Expedition Amazonas Puts Whitewater Behind Them


The Expedition Amazonas Team continue their epic expedition to paddle the length of the might Amazon River, and TheOceans.net has news from the team today.

The expedition has reached an important point on their journey by making it to the remote town of San Francisco in Peru. Upon reaching that small village, they have put the whitewater portions of their journey behind them, and now it’s nothing but flat water all the way to the Atlantic. That doesn’t mean the trip has gotten any less dangerous however, as they have now entered an area that was once ruled by the Shining Path guerillas and is the major point of cocoa production in the region. That means it’s also a point of cocaine production as well, and it can be quite dangerous. The team reports that they have already been fired upon once. They will proceed with caution for now.

As I’ve mentioned before, the team set off back in September to paddle the entire 4350 miles of the Amazon. They began at Mt. Mismi, in Peru, the source of the might river. The whitewater proved to be more difficult and challenging than they thought however, and at one point the had to abandon the river to resupply and make repairs on their rafts.
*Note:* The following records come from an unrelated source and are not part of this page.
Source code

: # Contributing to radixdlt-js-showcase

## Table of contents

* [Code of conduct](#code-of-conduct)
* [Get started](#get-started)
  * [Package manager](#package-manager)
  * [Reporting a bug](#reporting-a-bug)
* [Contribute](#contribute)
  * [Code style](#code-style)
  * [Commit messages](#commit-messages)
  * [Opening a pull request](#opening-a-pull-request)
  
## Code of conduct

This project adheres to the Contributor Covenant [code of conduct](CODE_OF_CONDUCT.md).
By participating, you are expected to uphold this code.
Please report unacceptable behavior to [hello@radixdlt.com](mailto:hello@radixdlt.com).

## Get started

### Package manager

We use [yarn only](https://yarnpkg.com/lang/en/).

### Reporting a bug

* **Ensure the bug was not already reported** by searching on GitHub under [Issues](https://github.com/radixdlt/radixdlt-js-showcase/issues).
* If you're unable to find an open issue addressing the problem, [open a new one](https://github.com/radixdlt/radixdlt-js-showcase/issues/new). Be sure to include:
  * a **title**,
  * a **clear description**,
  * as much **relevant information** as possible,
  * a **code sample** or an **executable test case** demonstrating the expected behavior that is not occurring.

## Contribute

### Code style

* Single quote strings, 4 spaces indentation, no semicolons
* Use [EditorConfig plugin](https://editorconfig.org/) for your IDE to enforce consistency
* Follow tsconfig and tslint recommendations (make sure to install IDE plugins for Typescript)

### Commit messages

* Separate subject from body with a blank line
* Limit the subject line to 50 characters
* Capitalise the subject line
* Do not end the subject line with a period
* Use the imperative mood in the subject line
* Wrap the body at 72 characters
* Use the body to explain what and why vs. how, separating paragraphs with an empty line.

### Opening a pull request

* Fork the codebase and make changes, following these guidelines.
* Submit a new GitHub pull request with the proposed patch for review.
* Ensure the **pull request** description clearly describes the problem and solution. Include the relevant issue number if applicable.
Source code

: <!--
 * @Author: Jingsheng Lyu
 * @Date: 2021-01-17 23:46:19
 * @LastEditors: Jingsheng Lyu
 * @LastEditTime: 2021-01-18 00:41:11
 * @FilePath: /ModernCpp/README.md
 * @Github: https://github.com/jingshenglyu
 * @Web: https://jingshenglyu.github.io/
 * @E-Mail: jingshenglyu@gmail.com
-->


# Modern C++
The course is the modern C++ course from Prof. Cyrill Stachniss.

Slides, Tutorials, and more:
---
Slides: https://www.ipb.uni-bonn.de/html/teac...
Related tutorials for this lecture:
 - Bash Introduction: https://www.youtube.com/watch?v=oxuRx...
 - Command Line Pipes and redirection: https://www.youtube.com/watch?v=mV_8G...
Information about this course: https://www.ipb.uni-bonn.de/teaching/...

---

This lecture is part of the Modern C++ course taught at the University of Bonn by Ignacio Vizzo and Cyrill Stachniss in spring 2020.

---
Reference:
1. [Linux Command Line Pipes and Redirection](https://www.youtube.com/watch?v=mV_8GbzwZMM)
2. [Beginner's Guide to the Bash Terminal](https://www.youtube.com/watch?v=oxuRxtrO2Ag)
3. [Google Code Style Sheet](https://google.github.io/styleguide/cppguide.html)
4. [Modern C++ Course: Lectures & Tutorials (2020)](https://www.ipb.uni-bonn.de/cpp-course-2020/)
They returned to the spot where they left off however, and have continued the journey, which is expected to take seven months when it’s all done.

At the moment, they are spending some time in San Francisco while they once more await some supplies to make repairs to their raft, which was nearly swept away from them recently by the rushing waters. Now, with nothing but flat water ahead of them, they’ll be going at a much slower, yet safer pace. Provided they don’t get shot by drug runners of course.